5. Hotspot vs repeater

Two ways to access the DMR network from an amateur radio: through a personal hotspot, or directly through a shared DMR repeater. The choice between them is mostly a matter of geography (do you have a local DMR repeater?), partly a matter of operating posture (always-at-home vs portable / mobile), and partly a matter of social preference (private-channel-into-the-internet vs shared-RF-with-other-locals).

5.1 The hotspot case

A hotspot is a personal RF appliance running open-source MMDVMHost (or its WPSD fork) on a Raspberry Pi (or equivalent SBC) talking to a small MMDVM-class RF board (typically a single 70 cm or dual-band 2 m / 70 cm SDR with output in the 10-100 mW range) and bridging via the home Wi-Fi or Ethernet to the DMR network of choice. The two examples in Jeff’s lineup are the SkyBridge Plus (Vol 18) (BridgeCom-built turnkey appliance) and the DIY WPSD hotspot (Vol 19) (hand-built Pi-Zero-2W + MMDVM_HS_Hat + Nextion display).

When the hotspot makes sense:

  • No local DMR repeater within RF range: the most common reason. Outside major metro areas, DMR repeaters are sparse; a hotspot gives you DMR access without needing one.
  • Want access to any talkgroup, not just the talkgroups the local repeater operator configures: hotspots are personal — you pick which networks and which talkgroups. A shared repeater is operator-configured and you take what’s offered.
  • Want a low-noise-floor link: hotspots are 4-10 ft from you with low TX power, so RF SNR is maximally high; a 10-mile-away repeater on a marginal signal will sound worse despite the better infrastructure.
  • Multi-mode operation (DMR plus YSF plus D-STAR plus M17 plus P25 cross-mode bridging): hotspots running MMDVMHost can run any of these protocols and bridge between them; a single shared DMR repeater is DMR-only.

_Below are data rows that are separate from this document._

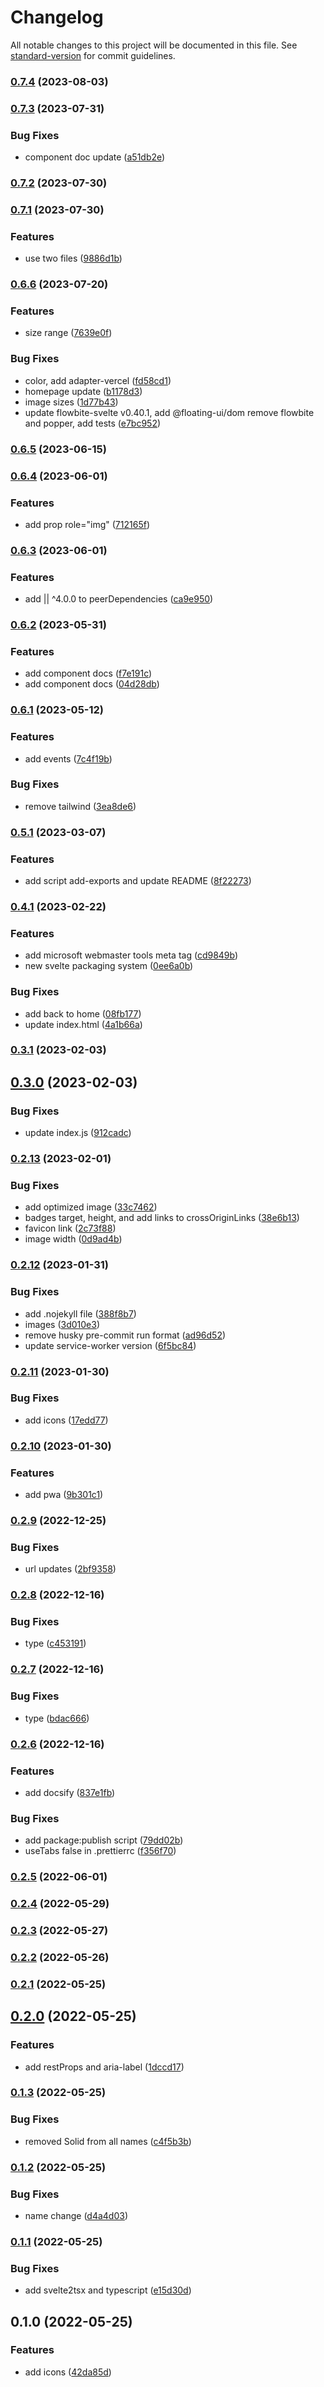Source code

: # Changelog

All notable changes to this project will be documented in this file. See [standard-version](https://github.com/conventional-changelog/standard-version) for commit guidelines.

### [0.7.4](https://github.com/shinokada/svelte-materialdesign-icons/compare/v0.7.3...v0.7.4) (2023-08-03)

### [0.7.3](https://github.com/shinokada/svelte-materialdesign-icons/compare/v0.7.2...v0.7.3) (2023-07-31)

### Bug Fixes

- component doc update ([a51db2e](https://github.com/shinokada/svelte-materialdesign-icons/commit/a51db2ec7cf03c28cc33ab0b926b6ac57981f436))

### [0.7.2](https://github.com/shinokada/svelte-materialdesign-icons/compare/v0.7.1...v0.7.2) (2023-07-30)

### [0.7.1](https://github.com/shinokada/svelte-materialdesign-icons/compare/v0.6.6...v0.7.1) (2023-07-30)

### Features

- use two files ([9886d1b](https://github.com/shinokada/svelte-materialdesign-icons/commit/9886d1b3455f4499a38f05761743859f2a421d04))

### [0.6.6](https://github.com/shinokada/svelte-materialdesign-icons/compare/v0.6.5...v0.6.6) (2023-07-20)

### Features

- size range ([7639e0f](https://github.com/shinokada/svelte-materialdesign-icons/commit/7639e0f6385305f87d6b58341e7bc2173c8be777))

### Bug Fixes

- color, add adapter-vercel ([fd58cd1](https://github.com/shinokada/svelte-materialdesign-icons/commit/fd58cd1ba1e1b405c61489fbe573210fa077b525))
- homepage update ([b1178d3](https://github.com/shinokada/svelte-materialdesign-icons/commit/b1178d32d9edae2a1a832949a8b5a4d08b23ce78))
- image sizes ([1d77b43](https://github.com/shinokada/svelte-materialdesign-icons/commit/1d77b439dfdbdd76f6deef61a8e2dd3e7c94d98e))
- update flowbite-svelte v0.40.1, add @floating-ui/dom remove flowbite and popper, add tests ([e7bc952](https://github.com/shinokada/svelte-materialdesign-icons/commit/e7bc9525c2d75ff202387973311f817e794f9dac))

### [0.6.5](https://github.com/shinokada/svelte-materialdesign-icons/compare/v0.6.4...v0.6.5) (2023-06-15)

### [0.6.4](https://github.com/shinokada/svelte-materialdesign-icons/compare/v0.6.3...v0.6.4) (2023-06-01)

### Features

- add prop role="img" ([712165f](https://github.com/shinokada/svelte-materialdesign-icons/commit/712165ff5f23c0e05ef5bebbd8c4ff0fe0b9a05e))

### [0.6.3](https://github.com/shinokada/svelte-materialdesign-icons/compare/v0.6.2...v0.6.3) (2023-06-01)

### Features

- add || ^4.0.0 to peerDependencies ([ca9e950](https://github.com/shinokada/svelte-materialdesign-icons/commit/ca9e950508b52c20985d0fbddfe031538c4de896))

### [0.6.2](https://github.com/shinokada/svelte-materialdesign-icons/compare/v0.6.1...v0.6.2) (2023-05-31)

### Features

- add component docs ([f7e191c](https://github.com/shinokada/svelte-materialdesign-icons/commit/f7e191cf879cd3f86f3af72884c4561e6000f0e0))
- add component docs ([04d28db](https://github.com/shinokada/svelte-materialdesign-icons/commit/04d28db40b317173c62567349bb6f618dc6b74db))

### [0.6.1](https://github.com/shinokada/svelte-materialdesign-icons/compare/v0.5.1...v0.6.1) (2023-05-12)

### Features

- add events ([7c4f19b](https://github.com/shinokada/svelte-materialdesign-icons/commit/7c4f19bd5f658799d6ea55a910a39b182ec14ecf))

### Bug Fixes

- remove tailwind ([3ea8de6](https://github.com/shinokada/svelte-materialdesign-icons/commit/3ea8de61b897c8cda92384207d14af48b08e775c))

### [0.5.1](https://github.com/shinokada/svelte-materialdesign-icons/compare/v0.4.1...v0.5.1) (2023-03-07)

### Features

- add script add-exports and update README ([8f22273](https://github.com/shinokada/svelte-materialdesign-icons/commit/8f22273f390f9f3d755cd6762cb2232619dd95af))

### [0.4.1](https://github.com/shinokada/svelte-materialdesign-icons/compare/v0.3.1...v0.4.1) (2023-02-22)

### Features

- add microsoft webmaster tools meta tag ([cd9849b](https://github.com/shinokada/svelte-materialdesign-icons/commit/cd9849be7365c689c16d4f869ab875813cbe61f3))
- new svelte packaging system ([0ee6a0b](https://github.com/shinokada/svelte-materialdesign-icons/commit/0ee6a0b93041026d7c70a31915091c13c89cf120))

### Bug Fixes

- add back to home ([08fb177](https://github.com/shinokada/svelte-materialdesign-icons/commit/08fb177f286348e3c4ed5c6cfb3b3e2701fc2684))
- update index.html ([4a1b66a](https://github.com/shinokada/svelte-materialdesign-icons/commit/4a1b66a04dd1a06d0ef0e4913c3053c220c95136))

### [0.3.1](https://github.com/shinokada/svelte-materialdesign-icons/compare/v0.3.0...v0.3.1) (2023-02-03)

## [0.3.0](https://github.com/shinokada/svelte-materialdesign-icons/compare/v0.2.13...v0.3.0) (2023-02-03)

### Bug Fixes

- update index.js ([912cadc](https://github.com/shinokada/svelte-materialdesign-icons/commit/912cadc4bc78b0d27aa6d67f9124923c27a62202))

### [0.2.13](https://github.com/shinokada/svelte-materialdesign-icons/compare/v0.2.12...v0.2.13) (2023-02-01)

### Bug Fixes

- add optimized image ([33c7462](https://github.com/shinokada/svelte-materialdesign-icons/commit/33c746212d2cba1ae007f683cf927b2314489dd9))
- badges target, height, and add links to crossOriginLinks ([38e6b13](https://github.com/shinokada/svelte-materialdesign-icons/commit/38e6b13945a3ac581c6a53ac10b4e269a976709f))
- favicon link ([2c73f88](https://github.com/shinokada/svelte-materialdesign-icons/commit/2c73f88e9cb5dea0306a7579c4cbde2f7ec498af))
- image width ([0d9ad4b](https://github.com/shinokada/svelte-materialdesign-icons/commit/0d9ad4b7352097063cb2df36f80ff2deef3657dd))

### [0.2.12](https://github.com/shinokada/svelte-materialdesign-icons/compare/v0.2.11...v0.2.12) (2023-01-31)

### Bug Fixes

- add .nojekyll file ([388f8b7](https://github.com/shinokada/svelte-materialdesign-icons/commit/388f8b75c31225f0540c109ed826a2033bc766bf))
- images ([3d010e3](https://github.com/shinokada/svelte-materialdesign-icons/commit/3d010e3d4a01513e27d0d4a96f6e7c754dc95125))
- remove husky pre-commit run format ([ad96d52](https://github.com/shinokada/svelte-materialdesign-icons/commit/ad96d52852cef1dbd5426b5a9f2834b60aed4ea2))
- update service-worker version ([6f5bc84](https://github.com/shinokada/svelte-materialdesign-icons/commit/6f5bc8408641a95a4be94eed2c43935a046aaba7))

### [0.2.11](https://github.com/shinokada/svelte-materialdesign-icons/compare/v0.2.10...v0.2.11) (2023-01-30)

### Bug Fixes

- add icons ([17edd77](https://github.com/shinokada/svelte-materialdesign-icons/commit/17edd777b7db03a29ed6413c8fd31bbc6bd3a26f))

### [0.2.10](https://github.com/shinokada/svelte-materialdesign-icons/compare/v0.2.9...v0.2.10) (2023-01-30)

### Features

- add pwa ([9b301c1](https://github.com/shinokada/svelte-materialdesign-icons/commit/9b301c14d00244192135e637c9f32e635983b122))

### [0.2.9](https://github.com/shinokada/svelte-materialdesign-icons/compare/v0.2.8...v0.2.9) (2022-12-25)

### Bug Fixes

- url updates ([2bf9358](https://github.com/shinokada/svelte-materialdesign-icons/commit/2bf935853f10b15a79682d3972f36380e32d3009))

### [0.2.8](https://github.com/shinokada/svelte-materialdesign-icons/compare/v0.2.7...v0.2.8) (2022-12-16)

### Bug Fixes

- type ([c453191](https://github.com/shinokada/svelte-materialdesign-icons/commit/c4531919972e0a918e0a23ee3b4076323bd145f8))

### [0.2.7](https://github.com/shinokada/svelte-materialdesign/compare/v0.2.6...v0.2.7) (2022-12-16)

### Bug Fixes

- type ([bdac666](https://github.com/shinokada/svelte-materialdesign/commit/bdac666bb0ef9496ef5e3095e6280ee3edb2f7c2))

### [0.2.6](https://github.com/shinokada/svelte-materialdesign/compare/v0.2.5...v0.2.6) (2022-12-16)

### Features

- add docsify ([837e1fb](https://github.com/shinokada/svelte-materialdesign/commit/837e1fbbfd9c835e97d2ca4d0a586894a8fee320))

### Bug Fixes

- add package:publish script ([79dd02b](https://github.com/shinokada/svelte-materialdesign/commit/79dd02b9fdf35a6d5630ec9083eff63bd9f7da8e))
- useTabs false in .prettierrc ([f356f70](https://github.com/shinokada/svelte-materialdesign/commit/f356f70a69da53f0d6e9e4c64b592bf9559fe101))

### [0.2.5](https://github.com/shinokada/svelte-materialdesign/compare/v0.2.4...v0.2.5) (2022-06-01)

### [0.2.4](https://github.com/shinokada/svelte-materialdesign/compare/v0.2.3...v0.2.4) (2022-05-29)

### [0.2.3](https://github.com/shinokada/svelte-materialdesign/compare/v0.2.2...v0.2.3) (2022-05-27)

### [0.2.2](https://github.com/shinokada/svelte-materialdesign/compare/v0.2.1...v0.2.2) (2022-05-26)

### [0.2.1](https://github.com/shinokada/svelte-materialdesign/compare/v0.2.0...v0.2.1) (2022-05-25)

## [0.2.0](https://github.com/shinokada/svelte-materialdesign/compare/v0.1.3...v0.2.0) (2022-05-25)

### Features

- add restProps and aria-label ([1dccd17](https://github.com/shinokada/svelte-materialdesign/commit/1dccd1758b31cc31b9612a3ef6b37b36cd4704a6))

### [0.1.3](https://github.com/shinokada/svelte-materialdesign/compare/v0.1.2...v0.1.3) (2022-05-25)

### Bug Fixes

- removed Solid from all names ([c4f5b3b](https://github.com/shinokada/svelte-materialdesign/commit/c4f5b3b0f85429fcd9ff91303412eef60de4efff))

### [0.1.2](https://github.com/shinokada/svelte-materialdesign/compare/v0.1.1...v0.1.2) (2022-05-25)

### Bug Fixes

- name change ([d4a4d03](https://github.com/shinokada/svelte-materialdesign/commit/d4a4d036a5102504464894d2ae3422db2c303750))

### [0.1.1](https://github.com/shinokada/svelte-materialdesign/compare/v0.1.0...v0.1.1) (2022-05-25)

### Bug Fixes

- add svelte2tsx and typescript ([e15d30d](https://github.com/shinokada/svelte-materialdesign/commit/e15d30d27976dca9649953f911a53b9f87bfb915))

## 0.1.0 (2022-05-25)

### Features

- add icons ([42da85d](https://github.com/shinokada/svelte-materialdesign/commit/42da85d3d19bafc9d650859d212d353725276893))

When the hotspot is the wrong choice:

  • Want to interact with the local DMR community: most local-area DMR ragchew happens on the local repeater’s regional talkgroup. If you only ever come up on a hotspot, you’ll never overlap with the local operators casually keying up the local repeater.
  • Want low setup overhead: a hotspot needs a Pi + MMDVM hat + display + 3D-printed case + WPSD-flashed SD card + Wi-Fi config + hotspot registration + codeplug. A repeater needs none of that — you just key up.
  • Want infrastructure-grade availability: hotspots fail when your home internet fails. A repeater is on a tower with backup power and a dedicated link.

5.2 The repeater case

A DMR repeater is a 25-100 W infrastructure-grade duplex device — typically a Motorola XPR-class commercial repeater, occasionally a Hytera or Tait equivalent, increasingly often an MMDVM-based DIY duplex repeater running on a commodity radio + Pi + amplifier — installed at a tower site with internet uplink, sharing access with anywhere from a handful to several hundred local users. The repeater’s coverage area is determined by its tower height (typically 30-200 m above terrain) and TX power; coverage radii in flat terrain are typically 15-40 miles to a mobile, 10-25 miles to an HT.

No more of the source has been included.